Lettres d'amour : L'amour sous la pluie
Scène

Lettres d’amour : L’amour sous la pluie

Metteur en scène français de plus en plus habitué de la scène d’Espace GO, David Bobée crée à Montréal avec Macha Limonchik, Dear Criminals et Evelyne de la Chenelière un spectacle d’amour et d’orage.

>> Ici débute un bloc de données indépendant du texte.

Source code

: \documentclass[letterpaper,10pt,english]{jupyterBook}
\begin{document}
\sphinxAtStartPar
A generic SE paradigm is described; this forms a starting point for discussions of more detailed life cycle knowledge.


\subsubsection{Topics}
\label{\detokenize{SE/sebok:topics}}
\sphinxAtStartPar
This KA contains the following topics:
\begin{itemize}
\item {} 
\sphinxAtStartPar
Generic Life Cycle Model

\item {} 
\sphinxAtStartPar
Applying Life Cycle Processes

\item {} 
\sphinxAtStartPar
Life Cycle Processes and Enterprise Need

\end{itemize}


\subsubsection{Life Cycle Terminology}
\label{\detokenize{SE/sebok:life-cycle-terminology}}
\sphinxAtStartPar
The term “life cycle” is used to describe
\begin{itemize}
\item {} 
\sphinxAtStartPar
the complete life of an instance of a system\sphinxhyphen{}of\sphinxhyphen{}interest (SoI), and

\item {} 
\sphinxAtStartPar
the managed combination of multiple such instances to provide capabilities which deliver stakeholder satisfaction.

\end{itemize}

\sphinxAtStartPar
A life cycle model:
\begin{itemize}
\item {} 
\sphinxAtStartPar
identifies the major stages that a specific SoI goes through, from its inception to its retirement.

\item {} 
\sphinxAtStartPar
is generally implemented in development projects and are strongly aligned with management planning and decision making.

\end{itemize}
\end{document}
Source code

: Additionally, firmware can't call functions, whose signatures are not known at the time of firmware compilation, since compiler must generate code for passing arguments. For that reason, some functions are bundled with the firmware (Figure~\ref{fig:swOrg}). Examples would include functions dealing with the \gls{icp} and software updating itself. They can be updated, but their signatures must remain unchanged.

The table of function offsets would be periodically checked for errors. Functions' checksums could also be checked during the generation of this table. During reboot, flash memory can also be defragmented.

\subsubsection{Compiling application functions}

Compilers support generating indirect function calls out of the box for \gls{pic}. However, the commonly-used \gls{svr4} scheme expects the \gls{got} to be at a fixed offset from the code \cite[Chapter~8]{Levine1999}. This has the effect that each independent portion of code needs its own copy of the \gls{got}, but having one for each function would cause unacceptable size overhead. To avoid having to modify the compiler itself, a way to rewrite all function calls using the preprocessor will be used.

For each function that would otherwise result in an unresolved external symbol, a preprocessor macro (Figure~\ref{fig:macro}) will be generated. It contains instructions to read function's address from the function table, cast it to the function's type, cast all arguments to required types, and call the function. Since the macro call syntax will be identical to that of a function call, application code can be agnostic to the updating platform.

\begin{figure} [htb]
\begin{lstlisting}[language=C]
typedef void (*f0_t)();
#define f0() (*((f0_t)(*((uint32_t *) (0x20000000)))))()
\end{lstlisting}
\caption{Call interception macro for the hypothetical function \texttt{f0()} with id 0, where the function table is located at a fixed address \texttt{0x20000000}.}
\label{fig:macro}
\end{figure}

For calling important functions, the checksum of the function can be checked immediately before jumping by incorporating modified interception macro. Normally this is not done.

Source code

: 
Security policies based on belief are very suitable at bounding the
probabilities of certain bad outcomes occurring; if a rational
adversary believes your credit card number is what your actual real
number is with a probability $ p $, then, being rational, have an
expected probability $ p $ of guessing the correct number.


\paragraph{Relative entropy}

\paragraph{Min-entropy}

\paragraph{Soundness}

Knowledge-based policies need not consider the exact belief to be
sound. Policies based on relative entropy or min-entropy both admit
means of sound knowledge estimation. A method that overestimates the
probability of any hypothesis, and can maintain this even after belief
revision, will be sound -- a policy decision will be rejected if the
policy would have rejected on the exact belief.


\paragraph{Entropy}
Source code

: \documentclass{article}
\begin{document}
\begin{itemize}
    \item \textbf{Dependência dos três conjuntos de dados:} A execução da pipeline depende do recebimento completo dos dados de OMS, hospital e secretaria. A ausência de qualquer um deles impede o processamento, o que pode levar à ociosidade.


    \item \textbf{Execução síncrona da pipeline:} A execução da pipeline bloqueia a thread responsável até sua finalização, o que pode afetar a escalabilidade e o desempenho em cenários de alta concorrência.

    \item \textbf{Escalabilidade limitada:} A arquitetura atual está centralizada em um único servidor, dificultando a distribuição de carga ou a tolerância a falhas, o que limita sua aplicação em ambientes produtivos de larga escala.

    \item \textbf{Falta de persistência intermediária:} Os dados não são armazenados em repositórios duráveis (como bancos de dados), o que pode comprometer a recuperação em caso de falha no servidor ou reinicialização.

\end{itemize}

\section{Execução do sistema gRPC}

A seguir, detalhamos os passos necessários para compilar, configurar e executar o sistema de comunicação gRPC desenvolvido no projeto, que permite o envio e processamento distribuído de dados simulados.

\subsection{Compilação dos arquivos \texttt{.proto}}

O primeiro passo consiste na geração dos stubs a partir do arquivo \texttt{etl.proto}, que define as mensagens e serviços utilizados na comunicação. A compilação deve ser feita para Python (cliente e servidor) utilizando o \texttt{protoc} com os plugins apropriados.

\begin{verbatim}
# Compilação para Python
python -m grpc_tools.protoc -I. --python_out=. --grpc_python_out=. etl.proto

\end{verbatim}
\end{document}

Ça s’intitule Les lettres d’amour. Au pluriel. Parce que dans la même lettre rédigée par une femme en deuil d’amour se cachent d’autres lettres. Des ébauches cent fois remises sur le métier. Mais aussi les lettres d’Ariane à Thésée, de Phèdre à Hippolyte, de Pénélope à Ulysse. Les mots d’Evelyne de la Chenelière et ceux d’Ovide se croisent dans un même souffle, évoquant la même brûlure. «Dans un moment de douleur amoureuse d’une extrême intensité, explique le metteur en scène David Bobée, cette femme qui écrit ressent le besoin de faire appel à des figures plus grandes qu’elle, plus grandes que nature: de quoi faire écho à sa tragédie en recourant aux tragédies ancestrales et aux grandes figures mythologiques que sont Didon, Ariane, Phèdre ou Pénélope.»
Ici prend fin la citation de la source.